EXERCISE> If a line in the records below contains "barycentric", copy that line.

Recorded data:
═══

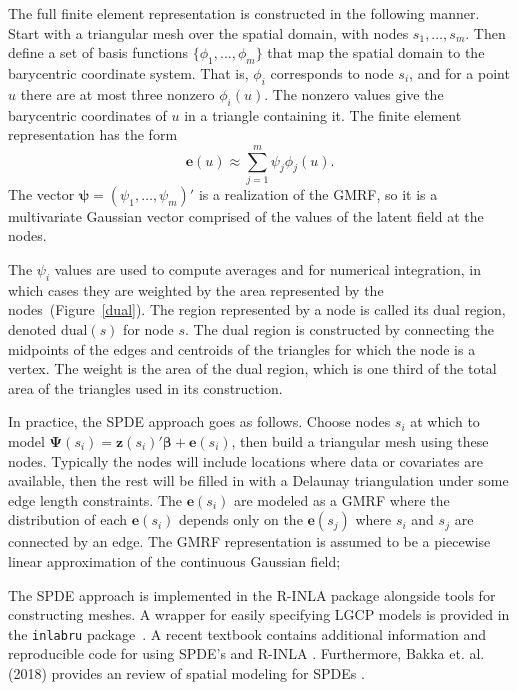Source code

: \documentclass{interact}
\begin{document}
The full finite element representation is constructed in the following manner.
Start with a triangular mesh over the spatial domain, with nodes
\(s_{1}, \dots, s_{m}\). Then define a set of basis functions
\(\{\phi_{1}, \dots, \phi_{m}\}\) that map the spatial domain to the
barycentric coordinate system. That is, \(\phi_{i}\) corresponds to node
\(s_{i}\), and for a point \(u\) there are at most three nonzero
\(\phi_{i}(u)\). The nonzero values give the barycentric coordinates of \(u\)
in a triangle containing it. The finite element representation has the form
\begin{equation}
\mathbf{e}(u) \approx \sum_{j = 1}^{m} \psi_{j} \phi_{j}(u).
\end{equation}
The vector \(\boldsymbol{\psi} = (\psi_{1}, \dots, \psi_{m})'\) is a
realization of the GMRF, so it is a multivariate Gaussian vector comprised of
the values of the latent field at the nodes.

The \(\psi_{i}\) values are used to compute averages and for numerical
integration, in which cases they are weighted by the area represented by the
nodes~(Figure~\ref{dual}). The region represented by a node is called its dual
region, denoted \(\mathrm{dual}(s)\) for node \(s\). The dual region is
constructed by connecting the midpoints of the edges and centroids of the
triangles for which the node is a vertex. The weight is the area of the dual
region, which is one third of the total area of the triangles used in its
construction.

In practice, the SPDE approach goes as follows. Choose nodes \(s_{i}\)
at which to model \(\boldsymbol{\Psi}(s_{i})
= \mathbf{z}(s_{i})' \boldsymbol{\beta} + \mathbf{e}(s_{i})\), then build a
triangular mesh using these nodes. Typically the nodes will include locations
where data or covariates are available, then the rest will be filled in with a
Delaunay triangulation under some edge length constraints. The
\(\mathbf{e}(s_{i})\) are modeled as a GMRF where the distribution of
each \(\mathbf{e}(s_{i})\) depends only on the
\(\mathbf{e}(s_{j})\) where \(s_{i}\) and \(s_{j}\) are connected by an
edge. The GMRF representation is assumed to be a piecewise linear approximation
of the continuous Gaussian field;

The SPDE approach is implemented in the R-INLA package alongside tools
for constructing meshes. A wrapper for easily specifying LGCP models is
provided in the \texttt{inlabru} package~\cite{inlabru}. A recent textbook contains additional information and reproducible code for using SPDE's and R-INLA \cite{krainski2018}. Furthermore, Bakka et. al. (2018) provides an review of spatial modeling for SPDEs \cite{bakka2018spatial}.
\end{document}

═══

ANSWER BELOW>
barycentric coordinate system. That is, \(\phi_{i}\) corresponds to node
\(\phi_{i}(u)\). The nonzero values give the barycentric coordinates of \(u\)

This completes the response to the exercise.